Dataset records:
++++++++++

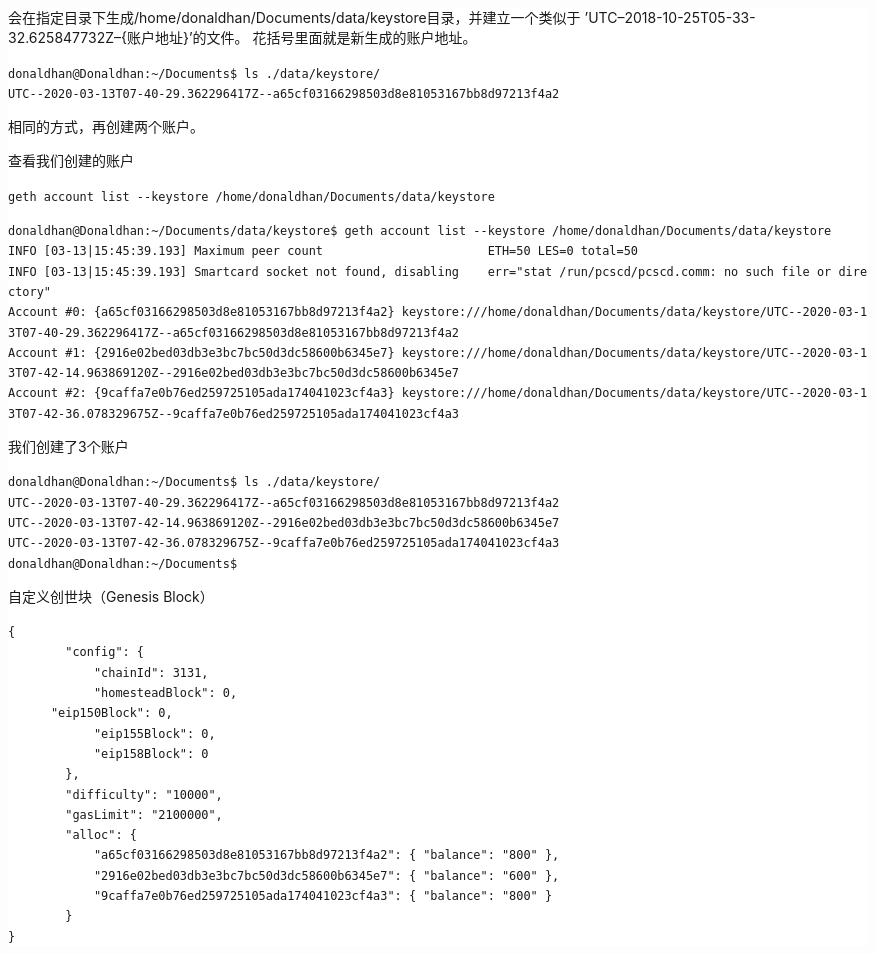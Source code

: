 会在指定目录下生成/home/donaldhan/Documents/data/keystore目录，并建立一个类似于
’UTC–2018-10-25T05-33-32.625847732Z–{账户地址}’的文件。
花括号里面就是新生成的账户地址。

```
donaldhan@Donaldhan:~/Documents$ ls ./data/keystore/
UTC--2020-03-13T07-40-29.362296417Z--a65cf03166298503d8e81053167bb8d97213f4a2
```


相同的方式，再创建两个账户。

查看我们创建的账户
```
geth account list --keystore /home/donaldhan/Documents/data/keystore
```

```
donaldhan@Donaldhan:~/Documents/data/keystore$ geth account list --keystore /home/donaldhan/Documents/data/keystore
INFO [03-13|15:45:39.193] Maximum peer count                       ETH=50 LES=0 total=50
INFO [03-13|15:45:39.193] Smartcard socket not found, disabling    err="stat /run/pcscd/pcscd.comm: no such file or directory"
Account #0: {a65cf03166298503d8e81053167bb8d97213f4a2} keystore:///home/donaldhan/Documents/data/keystore/UTC--2020-03-13T07-40-29.362296417Z--a65cf03166298503d8e81053167bb8d97213f4a2
Account #1: {2916e02bed03db3e3bc7bc50d3dc58600b6345e7} keystore:///home/donaldhan/Documents/data/keystore/UTC--2020-03-13T07-42-14.963869120Z--2916e02bed03db3e3bc7bc50d3dc58600b6345e7
Account #2: {9caffa7e0b76ed259725105ada174041023cf4a3} keystore:///home/donaldhan/Documents/data/keystore/UTC--2020-03-13T07-42-36.078329675Z--9caffa7e0b76ed259725105ada174041023cf4a3

```

我们创建了3个账户

```
donaldhan@Donaldhan:~/Documents$ ls ./data/keystore/
UTC--2020-03-13T07-40-29.362296417Z--a65cf03166298503d8e81053167bb8d97213f4a2
UTC--2020-03-13T07-42-14.963869120Z--2916e02bed03db3e3bc7bc50d3dc58600b6345e7
UTC--2020-03-13T07-42-36.078329675Z--9caffa7e0b76ed259725105ada174041023cf4a3
donaldhan@Donaldhan:~/Documents$ 

```


自定义创世块（Genesis Block）

```
{
		"config": {
			"chainId": 3131,
			"homesteadBlock": 0,
      "eip150Block": 0,
			"eip155Block": 0,
			"eip158Block": 0
		},
		"difficulty": "10000",
		"gasLimit": "2100000",
		"alloc": {
			"a65cf03166298503d8e81053167bb8d97213f4a2": { "balance": "800" },
			"2916e02bed03db3e3bc7bc50d3dc58600b6345e7": { "balance": "600" },
            "9caffa7e0b76ed259725105ada174041023cf4a3": { "balance": "800" }
		}
}
```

++++++++++

What to work on: Search the data for "list". Copy every line that has it.

Written response:
geth account list --keystore /home/donaldhan/Documents/data/keystore
donaldhan@Donaldhan:~/Documents/data/keystore$ geth account list --keystore /home/donaldhan/Documents/data/keystore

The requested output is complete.